- _Exercise goal_
Omitting all images, transcribe the entries word for word.

- _Records to process_
________________
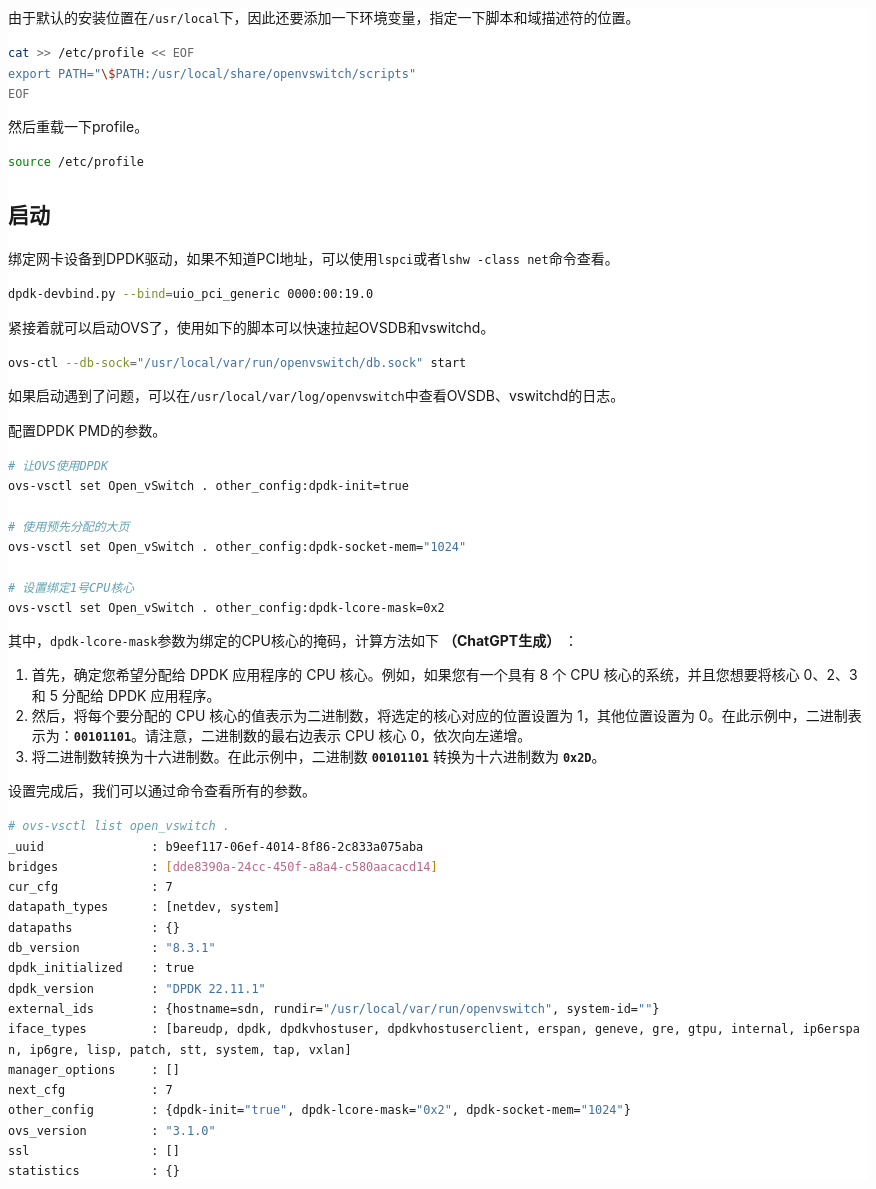 由于默认的安装位置在`/usr/local`下，因此还要添加一下环境变量，指定一下脚本和域描述符的位置。

```bash
cat >> /etc/profile << EOF
export PATH="\$PATH:/usr/local/share/openvswitch/scripts"
EOF
```

然后重载一下profile。

```bash
source /etc/profile
```

## 启动

绑定网卡设备到DPDK驱动，如果不知道PCI地址，可以使用`lspci`或者`lshw -class net`命令查看。

```bash
dpdk-devbind.py --bind=uio_pci_generic 0000:00:19.0
```

紧接着就可以启动OVS了，使用如下的脚本可以快速拉起OVSDB和vswitchd。

```bash
ovs-ctl --db-sock="/usr/local/var/run/openvswitch/db.sock" start
```

如果启动遇到了问题，可以在`/usr/local/var/log/openvswitch`中查看OVSDB、vswitchd的日志。

配置DPDK PMD的参数。

```bash
# 让OVS使用DPDK
ovs-vsctl set Open_vSwitch . other_config:dpdk-init=true

# 使用预先分配的大页
ovs-vsctl set Open_vSwitch . other_config:dpdk-socket-mem="1024"

# 设置绑定1号CPU核心
ovs-vsctl set Open_vSwitch . other_config:dpdk-lcore-mask=0x2
```

其中，`dpdk-lcore-mask`参数为绑定的CPU核心的掩码，计算方法如下 **（ChatGPT生成）** ：

1. 首先，确定您希望分配给 DPDK 应用程序的 CPU 核心。例如，如果您有一个具有 8 个 CPU 核心的系统，并且您想要将核心 0、2、3 和 5 分配给 DPDK 应用程序。
2. 然后，将每个要分配的 CPU 核心的值表示为二进制数，将选定的核心对应的位置设置为 1，其他位置设置为 0。在此示例中，二进制表示为：**`00101101`**。请注意，二进制数的最右边表示 CPU 核心 0，依次向左递增。
3. 将二进制数转换为十六进制数。在此示例中，二进制数 **`00101101`** 转换为十六进制数为 **`0x2D`**。

设置完成后，我们可以通过命令查看所有的参数。

```bash
# ovs-vsctl list open_vswitch .
_uuid               : b9eef117-06ef-4014-8f86-2c833a075aba
bridges             : [dde8390a-24cc-450f-a8a4-c580aacacd14]
cur_cfg             : 7
datapath_types      : [netdev, system]
datapaths           : {}
db_version          : "8.3.1"
dpdk_initialized    : true
dpdk_version        : "DPDK 22.11.1"
external_ids        : {hostname=sdn, rundir="/usr/local/var/run/openvswitch", system-id=""}
iface_types         : [bareudp, dpdk, dpdkvhostuser, dpdkvhostuserclient, erspan, geneve, gre, gtpu, internal, ip6erspan, ip6gre, lisp, patch, stt, system, tap, vxlan]
manager_options     : []
next_cfg            : 7
other_config        : {dpdk-init="true", dpdk-lcore-mask="0x2", dpdk-socket-mem="1024"}
ovs_version         : "3.1.0"
ssl                 : []
statistics          : {}
```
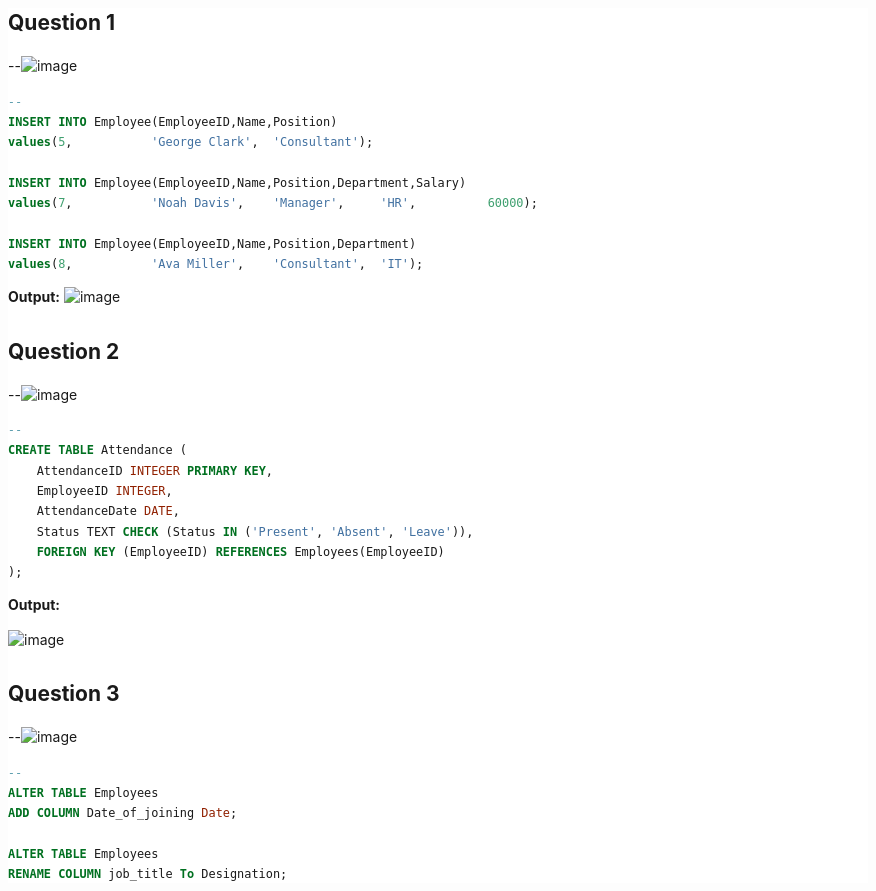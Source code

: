 **Question 1**
--
--![image](https://github.com/user-attachments/assets/a53cb4a9-3de8-4be2-9a87-6fe167416237)


```sql
--
INSERT INTO Employee(EmployeeID,Name,Position)
values(5,           'George Clark',  'Consultant');

INSERT INTO Employee(EmployeeID,Name,Position,Department,Salary)
values(7,           'Noah Davis',    'Manager',     'HR',          60000);

INSERT INTO Employee(EmployeeID,Name,Position,Department)
values(8,           'Ava Miller',    'Consultant',  'IT');
```

**Output:**
![image](https://github.com/user-attachments/assets/048dd041-dbcd-4f7d-8281-c2fcd9ea2459)


**Question 2**
---
--![image](https://github.com/user-attachments/assets/ca0a9da9-7501-4266-ba08-645feed50fd9)

```sql
-- 
CREATE TABLE Attendance (  
    AttendanceID INTEGER PRIMARY KEY,  
    EmployeeID INTEGER,  
    AttendanceDate DATE,  
    Status TEXT CHECK (Status IN ('Present', 'Absent', 'Leave')),  
    FOREIGN KEY (EmployeeID) REFERENCES Employees(EmployeeID)  
);
```

**Output:**

![image](https://github.com/user-attachments/assets/c39daf8f-3430-4210-a8ff-d01b24a63277)


**Question 3**
---
--![image](https://github.com/user-attachments/assets/dae1d226-9026-4d29-9254-7de0910c737f)


```sql
--
ALTER TABLE Employees
ADD COLUMN Date_of_joining Date;

ALTER TABLE Employees
RENAME COLUMN job_title To Designation;


```
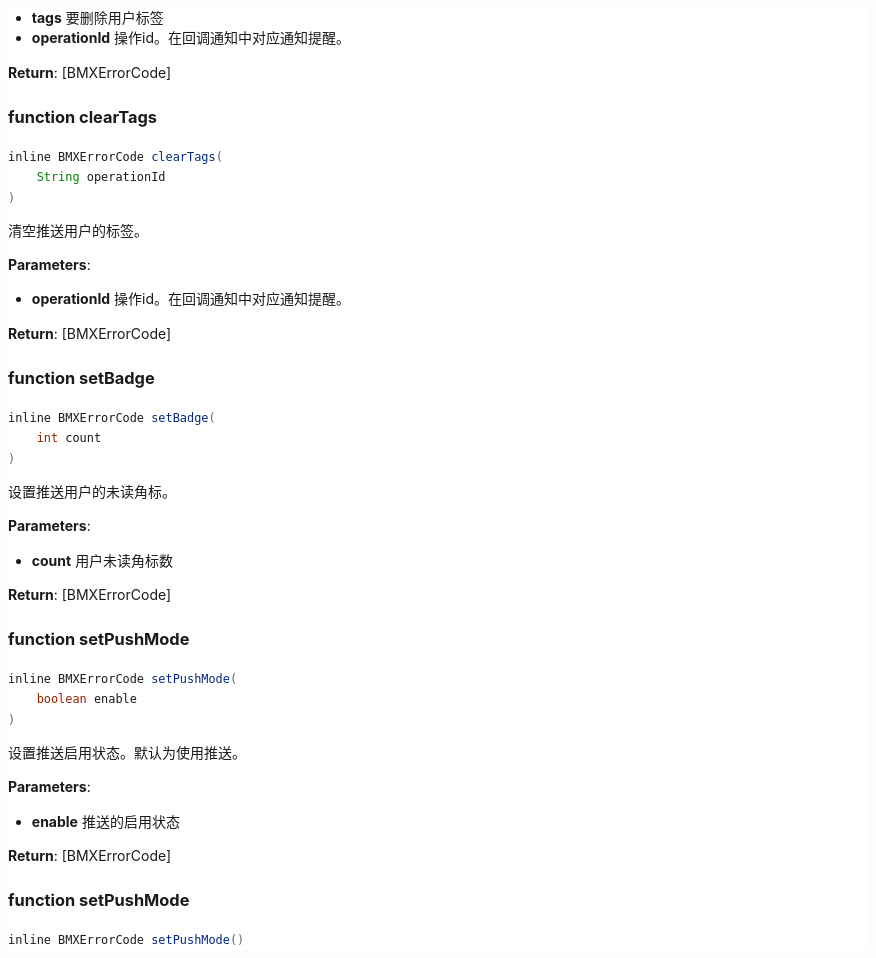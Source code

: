   * **tags** 要删除用户标签 
  * **operationId** 操作id。在回调通知中对应通知提醒。 


**Return**: [BMXErrorCode]

### function clearTags

```java
inline BMXErrorCode clearTags(
    String operationId
)
```

清空推送用户的标签。 

**Parameters**: 

  * **operationId** 操作id。在回调通知中对应通知提醒。 


**Return**: [BMXErrorCode]

### function setBadge

```java
inline BMXErrorCode setBadge(
    int count
)
```

设置推送用户的未读角标。 

**Parameters**: 

  * **count** 用户未读角标数 


**Return**: [BMXErrorCode]

### function setPushMode

```java
inline BMXErrorCode setPushMode(
    boolean enable
)
```

设置推送启用状态。默认为使用推送。 

**Parameters**: 

  * **enable** 推送的启用状态 


**Return**: [BMXErrorCode]

### function setPushMode

```java
inline BMXErrorCode setPushMode()
```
________________
- _Response to the exercise_
 由于默认的安装位置在`/usr/local`下，因此还要添加一下环境变量，指定一下脚本和域描述符的位置。

```bash
cat >> /etc/profile << EOF
export PATH="\$PATH:/usr/local/share/openvswitch/scripts"
EOF
```

然后重载一下profile。

```bash
source /etc/profile
```

## 启动

绑定网卡设备到DPDK驱动，如果不知道PCI地址，可以使用`lspci`或者`lshw -class net`命令查看。

```bash
dpdk-devbind.py --bind=uio_pci_generic 0000:00:19.0
```

紧接着就可以启动OVS了，使用如下的脚本可以快速拉起OVSDB和vswitchd。

```bash
ovs-ctl --db-sock="/usr/local/var/run/openvswitch/db.sock" start
```

如果启动遇到了问题，可以在`/usr/local/var/log/openvswitch`中查看OVSDB、vswitchd的日志。

配置DPDK PMD的参数。

```bash
# 让OVS使用DPDK
ovs-vsctl set Open_vSwitch . other_config:dpdk-init=true

# 使用预先分配的大页
ovs-vsctl set Open_vSwitch . other_config:dpdk-socket-mem="1024"

# 设置绑定1号CPU核心
ovs-vsctl set Open_vSwitch . other_config:dpdk-lcore-mask=0x2
```

其中，`dpdk-lcore-mask`参数为绑定的CPU核心的掩码，计算方法如下 **（ChatGPT生成）** ：

1. 首先，确定您希望分配给 DPDK 应用程序的 CPU 核心。例如，如果您有一个具有 8 个 CPU 核心的系统，并且您想要将核心 0、2、3 和 5 分配给 DPDK 应用程序。
2. 然后，将每个要分配的 CPU 核心的值表示为二进制数，将选定的核心对应的位置设置为 1，其他位置设置为 0。在此示例中，二进制表示为：**`00101101`**。请注意，二进制数的最右边表示 CPU 核心 0，依次向左递增。
3. 将二进制数转换为十六进制数。在此示例中，二进制数 **`00101101`** 转换为十六进制数为 **`0x2D`**。

设置完成后，我们可以通过命令查看所有的参数。

```bash
# ovs-vsctl list open_vswitch .
_uuid               : b9eef117-06ef-4014-8f86-2c833a075aba
bridges             : [dde8390a-24cc-450f-a8a4-c580aacacd14]
cur_cfg             : 7
datapath_types      : [netdev, system]
datapaths           : {}
db_version          : "8.3.1"
dpdk_initialized    : true
dpdk_version        : "DPDK 22.11.1"
external_ids        : {hostname=sdn, rundir="/usr/local/var/run/openvswitch", system-id=""}
iface_types         : [bareudp, dpdk, dpdkvhostuser, dpdkvhostuserclient, erspan, geneve, gre, gtpu, internal, ip6erspan, ip6gre, lisp, patch, stt, system, tap, vxlan]
manager_options     : []
next_cfg            : 7
other_config        : {dpdk-init="true", dpdk-lcore-mask="0x2", dpdk-socket-mem="1024"}
ovs_version         : "3.1.0"
ssl                 : []
statistics          : {}
```
Source code

: **Question 1**
--
--![image](https://github.com/user-attachments/assets/a53cb4a9-3de8-4be2-9a87-6fe167416237)


```sql
--
INSERT INTO Employee(EmployeeID,Name,Position)
values(5,           'George Clark',  'Consultant');

INSERT INTO Employee(EmployeeID,Name,Position,Department,Salary)
values(7,           'Noah Davis',    'Manager',     'HR',          60000);

INSERT INTO Employee(EmployeeID,Name,Position,Department)
values(8,           'Ava Miller',    'Consultant',  'IT');
```

**Output:**
![image](https://github.com/user-attachments/assets/048dd041-dbcd-4f7d-8281-c2fcd9ea2459)


**Question 2**
---
--![image](https://github.com/user-attachments/assets/ca0a9da9-7501-4266-ba08-645feed50fd9)

```sql
-- 
CREATE TABLE Attendance (  
    AttendanceID INTEGER PRIMARY KEY,  
    EmployeeID INTEGER,  
    AttendanceDate DATE,  
    Status TEXT CHECK (Status IN ('Present', 'Absent', 'Leave')),  
    FOREIGN KEY (EmployeeID) REFERENCES Employees(EmployeeID)  
);
```

**Output:**

![image](https://github.com/user-attachments/assets/c39daf8f-3430-4210-a8ff-d01b24a63277)


**Question 3**
---
--![image](https://github.com/user-attachments/assets/dae1d226-9026-4d29-9254-7de0910c737f)


```sql
--
ALTER TABLE Employees
ADD COLUMN Date_of_joining Date;

ALTER TABLE Employees
RENAME COLUMN job_title To Designation;


```
Source code

:   * **tags** 要删除用户标签 
  * **operationId** 操作id。在回调通知中对应通知提醒。 


**Return**: [BMXErrorCode]

### function clearTags

```java
inline BMXErrorCode clearTags(
    String operationId
)
```

清空推送用户的标签。 

**Parameters**: 

  * **operationId** 操作id。在回调通知中对应通知提醒。 


**Return**: [BMXErrorCode]

### function setBadge

```java
inline BMXErrorCode setBadge(
    int count
)
```

设置推送用户的未读角标。 

**Parameters**: 

  * **count** 用户未读角标数 


**Return**: [BMXErrorCode]

### function setPushMode

```java
inline BMXErrorCode setPushMode(
    boolean enable
)
```

设置推送启用状态。默认为使用推送。 

**Parameters**: 

  * **enable** 推送的启用状态 


**Return**: [BMXErrorCode]

### function setPushMode

```java
inline BMXErrorCode setPushMode()
```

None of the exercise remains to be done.